Top of DATA RECORDS

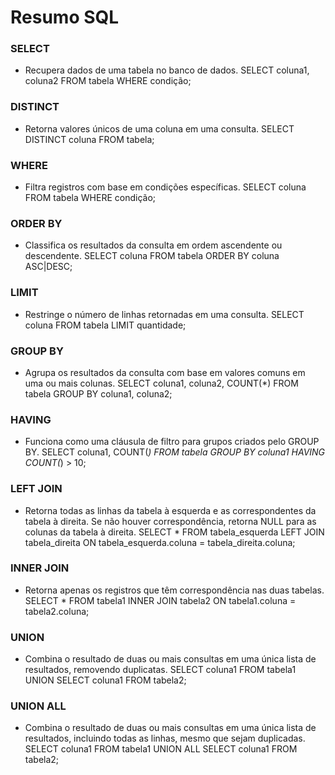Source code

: # Resumo SQL

### SELECT

- Recupera dados de uma tabela no banco de dados.
    SELECT coluna1, coluna2 FROM tabela WHERE condição;

### DISTINCT

- Retorna valores únicos de uma coluna em uma consulta.
    SELECT DISTINCT coluna FROM tabela;

### WHERE

- Filtra registros com base em condições específicas.
    SELECT coluna FROM tabela WHERE condição;


### ORDER BY

- Classifica os resultados da consulta em ordem ascendente ou descendente.
    SELECT coluna FROM tabela ORDER BY coluna ASC|DESC;


### LIMIT

- Restringe o número de linhas retornadas em uma consulta.
    SELECT coluna FROM tabela LIMIT quantidade;

### GROUP BY

- Agrupa os resultados da consulta com base em valores comuns em uma ou mais colunas.
    SELECT coluna1, coluna2, COUNT(*) FROM tabela GROUP BY coluna1, coluna2;


### HAVING

- Funciona como uma cláusula de filtro para grupos criados pelo GROUP BY.
    SELECT coluna1, COUNT(*) FROM tabela GROUP BY coluna1 HAVING COUNT(*) > 10;

### LEFT JOIN

- Retorna todas as linhas da tabela à esquerda e as correspondentes da tabela à direita. Se não houver correspondência, retorna NULL para as colunas da tabela à direita.
    SELECT * FROM tabela_esquerda LEFT JOIN tabela_direita ON tabela_esquerda.coluna = tabela_direita.coluna;


### INNER JOIN

- Retorna apenas os registros que têm correspondência nas duas tabelas.
    SELECT * FROM tabela1 INNER JOIN tabela2 ON tabela1.coluna = tabela2.coluna;

### UNION

- Combina o resultado de duas ou mais consultas em uma única lista de resultados, removendo duplicatas.
    SELECT coluna1 FROM tabela1
    UNION
    SELECT coluna1 FROM tabela2;

### UNION ALL

- Combina o resultado de duas ou mais consultas em uma única lista de resultados, incluindo todas as linhas, mesmo que sejam duplicadas.
    SELECT coluna1 FROM tabela1
    UNION ALL
    SELECT coluna1 FROM tabela2;
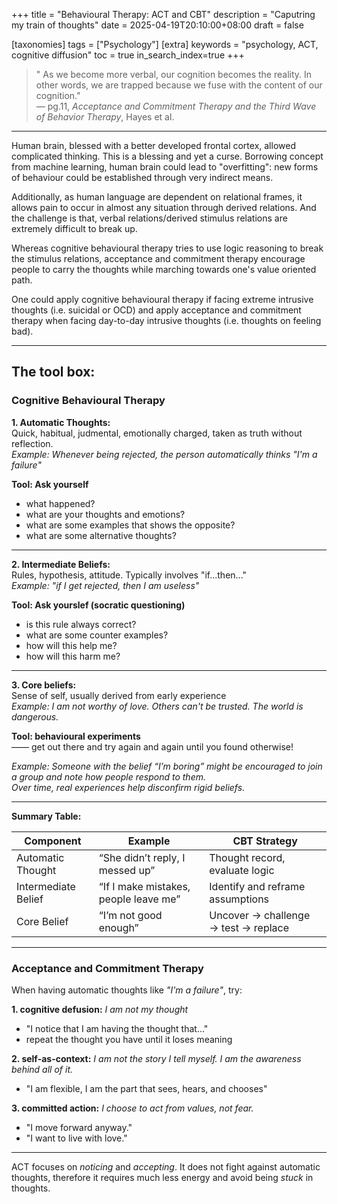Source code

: +++
title = "Behavioural Therapy: ACT and CBT"
description = "Caputring my train of thoughts"
date = 2025-04-19T20:10:00+08:00
draft = false

[taxonomies]
tags = ["Psychology"]
[extra]
keywords = "psychology, ACT, cognitive diffusion"
toc = true
in_search_index=true
+++

> " As we become more verbal, our cognition becomes the reality. In other words, we are trapped because we fuse with the content of our cognition."  
> — pg.11, *Acceptance and Commitment Therapy and the Third Wave of Behavior Therapy*, Hayes et al.

---

Human brain, blessed with a better developed frontal cortex, allowed complicated thinking. This is a blessing and yet a curse. Borrowing concept from machine learning, human brain could lead to "overfitting": new forms of behaviour could be established through very indirect means. 

Additionally, as human language are dependent on relational frames, it allows pain to occur in almost any situation through derived relations. And the challenge is that, verbal relations/derived stimulus relations are extremely difficult to break up.

Whereas cognitive behavioural therapy tries to use logic reasoning to break the stimulus relations, acceptance and commitment therapy encourage people to carry the thoughts while marching towards one's value oriented path.

One could apply cognitive behavioural therapy if facing extreme intrusive thoughts (i.e. suicidal or OCD) and apply acceptance and commitment therapy when facing day-to-day intrusive thoughts (i.e. thoughts on feeling bad).

---

## The tool box:

### Cognitive Behavioural Therapy

**1. Automatic Thoughts:**  
Quick, habitual, judmental, emotionally charged, taken as truth without reflection.  
*Example: Whenever being rejected, the person automatically thinks "I'm a failure"*

**Tool: Ask yourself**
- what happened?
- what are your thoughts and emotions?
- what are some examples that shows the opposite?
- what are some alternative thoughts?

---

**2. Intermediate Beliefs:**  
Rules, hypothesis, attitude. Typically involves "if...then..."  
*Example: "if I get rejected, then I am useless"*

**Tool: Ask yourslef (socratic questioning)**
- is this rule always correct?
- what are some counter examples?
- how will this help me?
- how will this harm me?

---

**3. Core beliefs:**  
Sense of self, usually derived from early experience  
*Example: I am not worthy of love. Others can't be trusted. The world is dangerous.*

**Tool: behavioural experiments**  
—— get out there and try again and again until you found otherwise!

*Example: Someone with the belief “I’m boring” might be encouraged to join a group and note how people respond to them.*  
*Over time, real experiences help disconfirm rigid beliefs.*

---

**Summary Table:**

| Component           | Example                                | CBT Strategy                              |
|--------------------|----------------------------------------|-------------------------------------------|
| Automatic Thought   | “She didn’t reply, I messed up”        | Thought record, evaluate logic            |
| Intermediate Belief | “If I make mistakes, people leave me”  | Identify and reframe assumptions          |
| Core Belief         | “I’m not good enough”                  | Uncover → challenge → test → replace      |

---

### Acceptance and Commitment Therapy

When having automatic thoughts like *"I'm a failure"*, try:

**1. cognitive defusion:** *I am not my thought*
- "I notice that I am having the thought that..."
- repeat the thought you have until it loses meaning

**2. self-as-context:** *I am not the story I tell myself. I am the awareness behind all of it.*
- "I am flexible, I am the part that sees, hears, and chooses"

**3. committed action:** *I choose to act from values, not fear.*
- "I move forward anyway."
- "I want to live with love." 

---

ACT focuses on *noticing* and *accepting*. It does not fight against automatic thoughts, therefore it requires much less energy and avoid being *stuck* in thoughts.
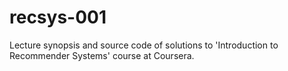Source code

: recsys-001
==========

Lecture synopsis and source code of solutions to 'Introduction to Recommender Systems' course at Coursera.

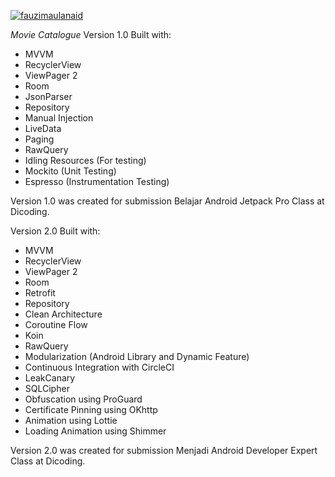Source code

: [![fauzimaulanaid](https://circleci.com/gh/fauzimaulanaid/MovieCatalogue.svg?style=svg)](https://circleci.com/gh/fauzimaulanaid/MovieCatalogue)

*Movie Catalogue*
Version 1.0 Built with:
- MVVM
- RecyclerView
- ViewPager 2
- Room
- JsonParser
- Repository
- Manual Injection
- LiveData
- Paging
- RawQuery
- Idling Resources (For testing)
- Mockito (Unit Testing)
- Espresso (Instrumentation Testing)

Version 1.0 was created for submission Belajar Android Jetpack Pro Class at Dicoding.

Version 2.0 Built with:
- MVVM
- RecyclerView
- ViewPager 2
- Room
- Retrofit
- Repository
- Clean Architecture
- Coroutine Flow
- Koin
- RawQuery
- Modularization (Android Library and Dynamic Feature)
- Continuous Integration with CircleCI
- LeakCanary
- SQLCipher
- Obfuscation using ProGuard 
- Certificate Pinning using OKhttp
- Animation using Lottie
- Loading Animation using Shimmer

Version 2.0 was created for submission Menjadi Android Developer Expert Class at Dicoding.
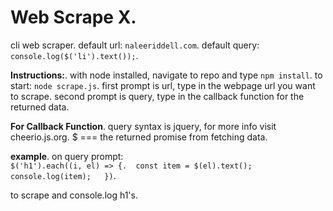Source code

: # Web Scrape X. 
cli web scraper. 
default url: `naleeriddell.com`. 
default query: `console.log($('li').text());`. 

**Instructions:**. 
with node installed, navigate to repo and type `npm install`. 
to start: `node scrape.js`. 
first prompt is url, type in the webpage url you want to scrape. 
second prompt is query, type in the callback function for the returned data. 
  
**For Callback Function**. 
query syntax is jquery, for more info visit cheerio.js.org. 
$ === the returned promise from fetching data. 
  
**example**. 
on query prompt:  
 `$('h1').each((i, el) => {. 
 	const item = $(el).text();  
 	console.log(item);  
})`. 
  
to scrape and console.log h1's. 
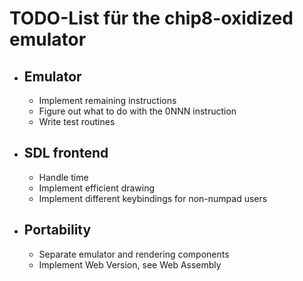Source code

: # TODO-List für the chip8-oxidized emulator

- ## Emulator
    - Implement remaining instructions
    - Figure out what to do with the 0NNN instruction
    - Write test routines
- ## SDL frontend
    - Handle time
    - Implement efficient drawing
    - Implement different keybindings for non-numpad users
- ## Portability
    - Separate emulator and rendering components
    - Implement Web Version, see Web Assembly
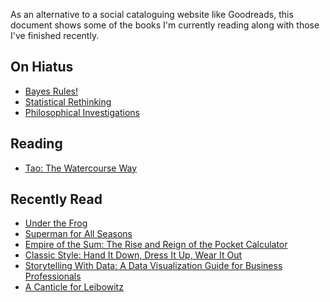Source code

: As an alternative to a social cataloguing website like Goodreads, this 
document shows some of the books I'm currently reading along with those I've 
finished recently.

##  On Hiatus 
 
  - [Bayes Rules!](https://www.librarything.com/work/28029572)
 - [Statistical Rethinking](https://www.librarything.com/work/16955083)
 - [Philosophical Investigations](https://www.librarything.com/work/25218) 

##  Reading 
 
  - [Tao: The Watercourse Way](https://www.librarything.com/work/11328) 

##  Recently Read 
 
  - [Under the Frog](https://www.librarything.com/work/93631)
 - [Superman for All Seasons](https://www.librarything.com/work/205049/)
 - [Empire of the Sum: The Rise and Reign of the Pocket Calculator](https://www.librarything.com/work/29555035/)
 - [Classic Style: Hand It Down, Dress It Up, Wear It Out](https://www.librarything.com/work/19626818)
 - [Storytelling With Data: A Data Visualization Guide for Business Professionals](https://www.librarything.com/work/16714111/)
 - [A Canticle for Leibowitz](https://www.librarything.com/work/48053) 
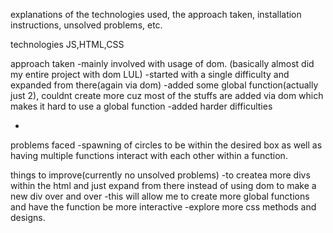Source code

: explanations of the technologies used, the approach taken, installation instructions, unsolved problems, etc.

technologies
JS,HTML,CSS

approach taken
-mainly involved with usage of dom. (basically almost did my entire project with dom LUL)
-started with a single difficulty and expanded from there(again via dom)
-added some global function(actually just 2), couldnt create more cuz most of the stuffs are added via dom which makes it hard to use a global function
-added harder difficulties

-

problems faced
-spawning of circles to be within the desired box as well as having multiple functions interact
with each other within a function.

things to improve(currently no unsolved problems)
-to createa more divs within the html and just expand from there instead of using dom to make
a new div over and over
-this will allow me to create more global functions and have the function be more interactive
-explore more css methods and designs.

Bottom of DATA RECORDS

§ EXERCISE PROMPT: Where the listing above reaches the line that contains "### GROUP BY", start retyping, and finish with the line that contains "### LEFT JOIN"; reproduce those lines exactly and no others.

§ SOLUTION FOR THIS EXERCISE:
### GROUP BY

- Agrupa os resultados da consulta com base em valores comuns em uma ou mais colunas.
    SELECT coluna1, coluna2, COUNT(*) FROM tabela GROUP BY coluna1, coluna2;


### HAVING

- Funciona como uma cláusula de filtro para grupos criados pelo GROUP BY.
    SELECT coluna1, COUNT(*) FROM tabela GROUP BY coluna1 HAVING COUNT(*) > 10;

### LEFT JOIN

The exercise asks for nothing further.